Why are the Appalachians high? New insights from detrital apatite laser ablation (U-Th-Sm)/He dating

Abstract

The timing of surface uplift across the Appalachian Mountains, Eastern USA, remains a controversial topic. Thermal history modelling, geomorphological analysis, stratigraphic analysis, and river profile analysis have all suggested the region experienced surface uplift during the late Cenozoic. This is in contrast with many low-temperature thermochronology studies, which consistently present Mesozoic dates and typically infer the landscape to be the remnant of a much older mountain belt that has been slowly exhumed following the end of rifting in the Late Triassic-Early Jurassic. Resolving a regional exhumation history of the Appalachians through traditional low-temperature thermochronology methods is difficult due to the spatial constraints of bedrock sampling, while traditional detrital river sampling has limitations underpinned by analytical issues and grain selection bias.
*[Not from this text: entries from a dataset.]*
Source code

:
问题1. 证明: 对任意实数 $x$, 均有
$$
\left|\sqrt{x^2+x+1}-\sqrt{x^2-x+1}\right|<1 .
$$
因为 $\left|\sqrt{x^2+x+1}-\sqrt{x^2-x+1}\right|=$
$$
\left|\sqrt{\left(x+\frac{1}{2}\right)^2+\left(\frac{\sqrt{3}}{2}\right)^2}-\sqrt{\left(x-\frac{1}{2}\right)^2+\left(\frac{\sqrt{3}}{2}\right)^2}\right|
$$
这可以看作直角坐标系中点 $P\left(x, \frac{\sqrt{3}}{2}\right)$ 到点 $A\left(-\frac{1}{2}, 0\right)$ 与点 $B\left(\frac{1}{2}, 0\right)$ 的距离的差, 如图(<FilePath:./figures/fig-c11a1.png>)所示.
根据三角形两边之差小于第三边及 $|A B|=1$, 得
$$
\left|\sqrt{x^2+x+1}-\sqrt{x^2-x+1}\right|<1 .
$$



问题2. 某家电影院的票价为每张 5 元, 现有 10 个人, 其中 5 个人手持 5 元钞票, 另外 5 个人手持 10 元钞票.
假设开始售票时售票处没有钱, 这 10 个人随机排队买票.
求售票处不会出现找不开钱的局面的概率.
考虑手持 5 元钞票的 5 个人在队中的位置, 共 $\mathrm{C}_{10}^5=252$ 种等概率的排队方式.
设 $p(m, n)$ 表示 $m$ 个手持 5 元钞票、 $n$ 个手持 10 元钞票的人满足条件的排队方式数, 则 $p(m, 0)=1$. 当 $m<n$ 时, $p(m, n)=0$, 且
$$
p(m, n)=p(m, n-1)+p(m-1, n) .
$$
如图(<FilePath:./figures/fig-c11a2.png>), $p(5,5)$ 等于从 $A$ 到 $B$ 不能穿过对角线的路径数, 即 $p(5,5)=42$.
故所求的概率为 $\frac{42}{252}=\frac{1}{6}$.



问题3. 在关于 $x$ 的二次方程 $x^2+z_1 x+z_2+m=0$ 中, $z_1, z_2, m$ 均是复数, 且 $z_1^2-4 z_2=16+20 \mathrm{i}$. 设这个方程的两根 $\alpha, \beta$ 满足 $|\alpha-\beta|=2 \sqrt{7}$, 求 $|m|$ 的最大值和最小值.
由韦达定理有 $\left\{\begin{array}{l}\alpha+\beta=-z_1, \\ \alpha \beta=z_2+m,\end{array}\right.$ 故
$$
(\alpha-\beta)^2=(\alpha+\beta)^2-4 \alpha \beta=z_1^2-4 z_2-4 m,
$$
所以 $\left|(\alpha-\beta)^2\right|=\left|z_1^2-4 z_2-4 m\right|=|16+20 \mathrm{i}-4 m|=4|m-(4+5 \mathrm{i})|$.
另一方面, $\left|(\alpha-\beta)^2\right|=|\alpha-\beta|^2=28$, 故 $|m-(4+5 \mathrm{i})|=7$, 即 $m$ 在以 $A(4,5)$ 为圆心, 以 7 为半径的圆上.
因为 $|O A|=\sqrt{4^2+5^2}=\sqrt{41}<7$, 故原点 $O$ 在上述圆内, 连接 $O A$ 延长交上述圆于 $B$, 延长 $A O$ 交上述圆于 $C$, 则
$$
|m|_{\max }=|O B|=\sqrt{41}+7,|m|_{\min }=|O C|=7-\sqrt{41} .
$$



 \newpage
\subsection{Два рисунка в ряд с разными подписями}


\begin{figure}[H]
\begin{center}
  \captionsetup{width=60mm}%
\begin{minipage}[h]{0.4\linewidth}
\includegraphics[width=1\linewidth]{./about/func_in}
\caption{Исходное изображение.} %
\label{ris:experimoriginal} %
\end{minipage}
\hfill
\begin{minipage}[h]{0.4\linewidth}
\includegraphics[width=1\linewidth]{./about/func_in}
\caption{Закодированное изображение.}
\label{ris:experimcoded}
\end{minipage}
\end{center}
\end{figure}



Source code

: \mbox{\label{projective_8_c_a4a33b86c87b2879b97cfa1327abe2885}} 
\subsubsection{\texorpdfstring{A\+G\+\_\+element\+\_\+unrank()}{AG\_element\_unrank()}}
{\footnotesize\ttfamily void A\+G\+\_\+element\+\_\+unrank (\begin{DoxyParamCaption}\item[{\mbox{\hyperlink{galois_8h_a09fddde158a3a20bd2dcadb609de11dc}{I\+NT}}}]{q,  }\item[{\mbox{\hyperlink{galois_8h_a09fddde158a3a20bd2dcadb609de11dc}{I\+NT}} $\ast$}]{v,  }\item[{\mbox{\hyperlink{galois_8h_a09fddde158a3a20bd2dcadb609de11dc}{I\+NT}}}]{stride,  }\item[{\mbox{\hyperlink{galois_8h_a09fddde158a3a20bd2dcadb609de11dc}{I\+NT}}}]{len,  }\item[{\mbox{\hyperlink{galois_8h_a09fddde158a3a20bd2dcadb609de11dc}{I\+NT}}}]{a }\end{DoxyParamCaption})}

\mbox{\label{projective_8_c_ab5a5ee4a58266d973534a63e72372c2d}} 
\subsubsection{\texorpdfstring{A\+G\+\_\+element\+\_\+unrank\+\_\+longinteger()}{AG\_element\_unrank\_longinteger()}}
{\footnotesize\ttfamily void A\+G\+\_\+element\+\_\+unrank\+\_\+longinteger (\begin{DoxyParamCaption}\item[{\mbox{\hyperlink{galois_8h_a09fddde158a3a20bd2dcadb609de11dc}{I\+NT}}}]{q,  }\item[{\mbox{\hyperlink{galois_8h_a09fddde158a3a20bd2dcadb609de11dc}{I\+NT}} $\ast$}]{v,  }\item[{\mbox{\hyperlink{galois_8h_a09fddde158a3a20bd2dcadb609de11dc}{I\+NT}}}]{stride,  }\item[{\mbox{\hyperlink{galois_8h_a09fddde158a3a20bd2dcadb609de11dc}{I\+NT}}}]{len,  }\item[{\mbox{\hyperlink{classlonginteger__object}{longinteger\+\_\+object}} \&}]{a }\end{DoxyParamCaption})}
We aim to resolve the exhumation histories of large areas across the Appalachians using detrital laser ablation apatite (U-Th-Sm)/He dating (LA-AHe). LA-AHe is a new dating approach that produces a high number of apatite (U-Th-Sm)/He ages from modern river sands to infer the low-temperature (70–40°C) exhumation history of the bedrock across a catchment. Supplementary apatite and zircon U-Pb dates were obtained to study sediment transport in each catchment and their respective bedrock geological histories. LA-AHe results show most dates to be Cretaceous (69%), with only a small Cenozoic fraction (6%), while thermo-kinematic modelling of data from four catchments can be explained by protracted Mesozoic-Cenozoic exhumation with rates ∼31–20 m/Myr. The lack of Cenozoic dates does imply the magnitude of exhumation has not been significant enough to greatly affect the apatite (U-Th-Sm)/He system, though models incorporating enhanced late Cenozoic exhumation between 2.1–1.4 km are consistent with data from three catchments. These results have implications for the study of elevated topography across passive margins and ancient orogens and highlight how laser ablation apatite (U-Th-Sm)/He dating can be effectively used to study the change of landscapes over geological timescales.